=== Source information ===

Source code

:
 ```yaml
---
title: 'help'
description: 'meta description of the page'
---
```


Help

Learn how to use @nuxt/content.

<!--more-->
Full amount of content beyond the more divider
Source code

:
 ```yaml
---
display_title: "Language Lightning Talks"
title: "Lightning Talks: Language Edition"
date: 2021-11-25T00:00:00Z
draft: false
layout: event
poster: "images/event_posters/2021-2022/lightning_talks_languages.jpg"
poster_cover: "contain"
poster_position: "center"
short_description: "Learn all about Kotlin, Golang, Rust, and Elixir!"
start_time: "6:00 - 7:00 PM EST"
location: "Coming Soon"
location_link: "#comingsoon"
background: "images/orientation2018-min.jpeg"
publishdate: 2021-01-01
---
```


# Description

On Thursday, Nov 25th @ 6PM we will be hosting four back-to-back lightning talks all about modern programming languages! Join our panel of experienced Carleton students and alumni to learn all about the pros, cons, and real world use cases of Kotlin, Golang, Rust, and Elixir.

===

- Work order:
Please return exactly the lines from the opening line of the data above through the line with "# Description", both included and nothing else.

- Solution:
Source code

:
 ```yaml
---
title: 'help'
description: 'meta description of the page'
---
```


Help

Learn how to use @nuxt/content.

<!--more-->
Full amount of content beyond the more divider
Source code

:
 ```yaml
---
display_title: "Language Lightning Talks"
title: "Lightning Talks: Language Edition"
date: 2021-11-25T00:00:00Z
draft: false
layout: event
poster: "images/event_posters/2021-2022/lightning_talks_languages.jpg"
poster_cover: "contain"
poster_position: "center"
short_description: "Learn all about Kotlin, Golang, Rust, and Elixir!"
start_time: "6:00 - 7:00 PM EST"
location: "Coming Soon"
location_link: "#comingsoon"
background: "images/orientation2018-min.jpeg"
publishdate: 2021-01-01
---
```


# Description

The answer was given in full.